İçinden bir ses Lucy'nin her şey için kendini suçlayacağını söylüyordu Laxus'un. Gerçi o gün Angel ile yaptıkları büyük tartışmadan sonra Angel da kendini fazlasıyla suçlu hissediyor gibi görünüyordu.

Halbuki genç kadın Yukino öldükten sonra kalanını okumaya cesaret edemediği günlük açılmadan önce Lucy'e fazlasıyka nefret ve öfke doluydu. Laxus yazanları okuduktan sonra o öfkenin büyük bir kısmını kendine yönlendirdiğini düşünüyordu kadının. Öyle de olmalıydı zaten diye geçirdi içinden.

NATSU

Laxus dönmeden önce evde olmayı planlamıştık çünkü ikimizin aynı anda elimizde bavullarla nerden döndüğünü sorgulaması hiç iyi olmazdı.

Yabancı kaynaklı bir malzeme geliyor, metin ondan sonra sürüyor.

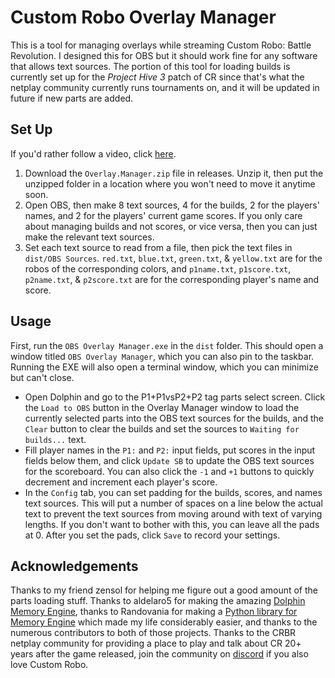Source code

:# Custom Robo Overlay Manager
This is a tool for managing overlays while streaming Custom Robo: Battle Revolution. I designed this for OBS but it should work fine for any software that allows text sources. The portion of this tool for loading builds is currently set up for the *Project Hive 3* patch of CR since that's what the netplay community currently runs tournaments on, and it will be updated in future if new parts are added.

## Set Up
If you'd rather follow a video, click [here](https://www.youtube.com/watch?v=UlpfOva9VVs).

1. Download the `Overlay.Manager.zip` file in releases. Unzip it, then put the unzipped folder in a location where you won't need to move it anytime soon.
2. Open OBS, then make 8 text sources, 4 for the builds, 2 for the players' names, and 2 for the players' current game scores. If you only care about managing builds and not scores, or vice versa, then you can just make the relevant text sources.
3. Set each text source to read from a file, then pick the text files in `dist/OBS Sources`. `red.txt`, `blue.txt`, `green.txt`, & `yellow.txt` are for the robos of the corresponding colors, and `p1name.txt`, `p1score.txt`, `p2name.txt`, & `p2score.txt` are for the corresponding player's name and score.

## Usage
First, run the `OBS Overlay Manager.exe` in the `dist` folder. This should open a window titled `OBS Overlay Manager`, which you can also pin to the taskbar. Running the EXE will also open a terminal window, which you can minimize but can't close.
- Open Dolphin and go to the P1+P1vsP2+P2 tag parts select screen. Click the `Load to OBS` button in the Overlay Manager window to load the currently selected parts into the OBS text sources for the builds, and the `Clear` button to clear the builds and set the sources to `Waiting for builds...` text.
- Fill player names in the `P1:` and `P2:` input fields, put scores in the input fields below them, and click `Update SB` to update the OBS text sources for the scoreboard. You can also click the `-1` and `+1` buttons to quickly decrement and increment each player's score.
- In the `Config` tab, you can set padding for the builds, scores, and names text sources. This will put a number of spaces on a line below the actual text to prevent the text sources from moving around with text of varying lengths. If you don't want to bother with this, you can leave all the pads at 0. After you set the pads, click `Save` to record your settings.

## Acknowledgements
Thanks to my friend zensol for helping me figure out a good amount of the parts loading stuff. Thanks to aldelaro5 for making the amazing [Dolphin Memory Engine](https://github.com/aldelaro5/dolphin-memory-engine), thanks to Randovania for making a [Python library for Memory Engine](https://github.com/randovania/py-dolphin-memory-engine) which made my life considerably easier, and thanks to the numerous contributors to both of those projects. Thanks to the CRBR netplay community for providing a place to play and talk about CR 20+ years after the game released, join the community on [discord](https://discord.gg/qPXvwdeT3V) if you also love Custom Robo.
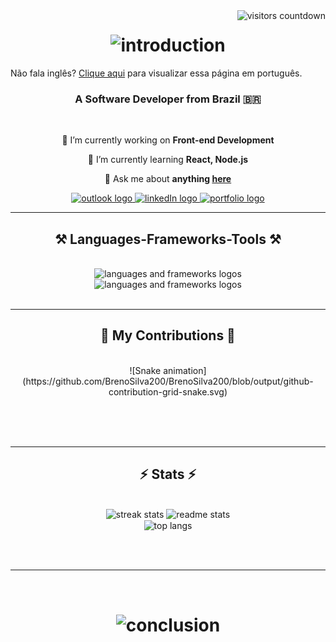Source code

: <img alt="visitors countdown" align="right" src="https://visitor-badge.laobi.icu/badge?page_id=BrenoSilva200.BrenoSilva200" />

<h1 align="center">
    <img alt="introduction" src="https://readme-typing-svg.herokuapp.com/?font=Righteous&size=35&center=true&vCenter=true&width=500&height=70&duration=4000&lines=Hi+There!+👋;+I'm+Breno+Silva!;" />
</h1>

Não fala inglês? <a href="https://github.com/BrenoSilva200/BrenoSilva200/blob/main/README-pt.md">Clique aqui</a> para visualizar essa página em português.

<h3 align="center">A Software Developer from Brazil 🇧🇷</h3>

<br/>

<div align="center">
 
 🔭 I’m currently working on **Front-end Development**
 
 🌱 I’m currently learning **React, Node.js**

💬 Ask me about **anything [here](https://github.com/BrenoSilva200/BrenoSilva200/issues)**


 </div>
 
<div align="center"> 
  <a href="mailto:breno.silvax@outlook.com">
    <img alt="outlook logo" src="https://img.shields.io/badge/Microsoft_Outlook-0078D4?logo=microsoft-outlook&logoColor=white&style=for-the-badge" />
  </a>
  <a href="">
    <img alt="linkedIn logo" src="https://img.shields.io/badge/LinkedIn-0077B5?style=for-the-badge&logo=linkedin&logoColor=white" />
  </a>
  <a href="">
     <img alt="portfolio logo" src="https://img.shields.io/badge/Portfolio-FF5722?style=for-the-badge&logo=todoist&logoColor=white" /> 
  </a>
</div>

 <hr/>
 
<h2 align="center">⚒️ Languages-Frameworks-Tools ⚒️</h2>
<br/>
<div align="center">
    <img alt="languages and frameworks logos" src="https://skillicons.dev/icons?i=html,css,javascript,react,sass" /><br>
    <img alt="languages and frameworks logos" src="https://skillicons.dev/icons?i=vscode,git,github,nodejs,tailwind" />
</div>

<br/>
<hr/>

<div align="center">
  <h2>🐍 My Contributions 🐍</h2>
  <br>
  ![Snake animation](https://github.com/BrenoSilva200/BrenoSilva200/blob/output/github-contribution-grid-snake.svg)
  
  <br/><br/><br/>
</div>

<hr/>

<h2 align="center">⚡ Stats ⚡</h2>
<br>
<div align=center>
  <img height=180em src="https://streak-stats.demolab.com/?user=BrenoSilva200&count_private=true&theme=react&border_radius=10" alt="streak stats"/>
  <img height=180em src="https://github-readme-stats.vercel.app/api?username=BrenoSilva200&count_private=true&show_icons=true&theme=react&rank_icon=github&border_radius=10" alt="readme stats" />
  <br/>
  <img height=180em align="center" src="https://github-readme-stats.vercel.app/api/top-langs/?username=BrenoSilva200&layout=compact&langs_count=7&theme=react" alt="top langs" />
</div>

<br/><br/>

<hr/>

<br/>

<h1 align="center">
    <img alt="conclusion" src="https://readme-typing-svg.herokuapp.com/?font=Righteous&size=35&center=true&vCenter=true&width=500&height=70&duration=4000&lines=Thanks+for+visiting!+👋;+I'm+always+down+to+collab+😉;" />
</h1>


<br/>

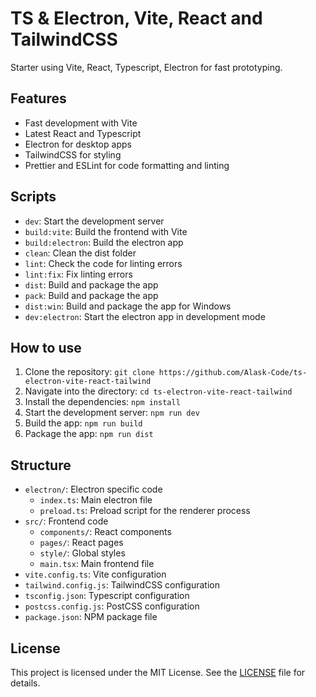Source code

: # TS & Electron, Vite, React and TailwindCSS

Starter using Vite, React, Typescript, Electron for fast prototyping.

## Features

- Fast development with Vite
- Latest React and Typescript
- Electron for desktop apps
- TailwindCSS for styling
- Prettier and ESLint for code formatting and linting

## Scripts

- `dev`: Start the development server
- `build:vite`: Build the frontend with Vite
- `build:electron`: Build the electron app
- `clean`: Clean the dist folder
- `lint`: Check the code for linting errors
- `lint:fix`: Fix linting errors
- `dist`: Build and package the app
- `pack`: Build and package the app
- `dist:win`: Build and package the app for Windows
- `dev:electron`: Start the electron app in development mode

## How to use

1. Clone the repository: `git clone https://github.com/Alask-Code/ts-electron-vite-react-tailwind`
2. Navigate into the directory: `cd ts-electron-vite-react-tailwind`
3. Install the dependencies: `npm install`
4. Start the development server: `npm run dev`
5. Build the app: `npm run build`
6. Package the app: `npm run dist`

## Structure

- `electron/`: Electron specific code
  - `index.ts`: Main electron file
  - `preload.ts`: Preload script for the renderer process
- `src/`: Frontend code
  - `components/`: React components
  - `pages/`: React pages
  - `style/`: Global styles
  - `main.tsx`: Main frontend file
- `vite.config.ts`: Vite configuration
- `tailwind.config.js`: TailwindCSS configuration
- `tsconfig.json`: Typescript configuration
- `postcss.config.js`: PostCSS configuration
- `package.json`: NPM package file

## License

This project is licensed under the MIT License. See the [LICENSE](LICENSE) file for details.
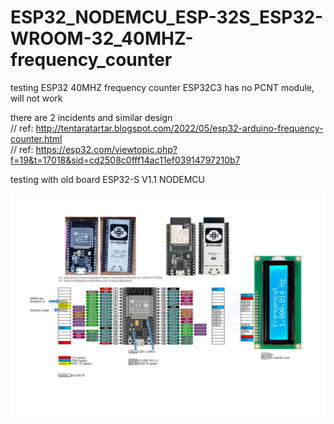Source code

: # ESP32_NODEMCU_ESP-32S_ESP32-WROOM-32_40MHZ-frequency_counter
testing ESP32 40MHZ frequency counter ESP32C3 has no PCNT module, will not work

there are 2 incidents and similar design  
// ref: http://tentaratartar.blogspot.com/2022/05/esp32-arduino-frequency-counter.html  
// ref: https://esp32.com/viewtopic.php?f=19&t=17018&sid=cd2508c0fff14ac11ef03914797210b7  


testing with old board ESP32-S V1.1 NODEMCU  

![xiaolaba_esp32_40MHz_fre_counter_circuit_diagram.jpg](xiaolaba_esp32_40MHz_fre_counter_circuit_diagram.jpg)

Şans bu sefer yüzümüze gülmüştü sanırım çünkü geldiğimizde evde kimse yoktu. Lucy eşyalarını yerleştirdikten sonra bize kahve yaptım ve endişeyle beklemeye başladık.

Kapı çaldığında Laxus olma ihtimaline karşılık derin bir nefes alarak hareket etmiştim ama tek karşılaştığım Sting olmuştu.

Huysuzca "Sen miydin?" diye sorduğumda "Evet." diyip yanımdan geçerken bana omuz atmıştı.

"Lucy, seni gördüğüme sevindim."

Lucy de ona doğru ilerleyince Sting'in ona sarılmak için açtığı kollarını açmıştı. Araya girerek Sting'e sarıldım. "Sevgilim sarılma vekaletini bana verdi, kusura bakmazsan."

Gözlerini kısıp "Sevgilin demek." dedikten sonra önce bana sonra Lucy'e bakmıştı. "Bu karaktersizin ne yaptığını biliyor musun?"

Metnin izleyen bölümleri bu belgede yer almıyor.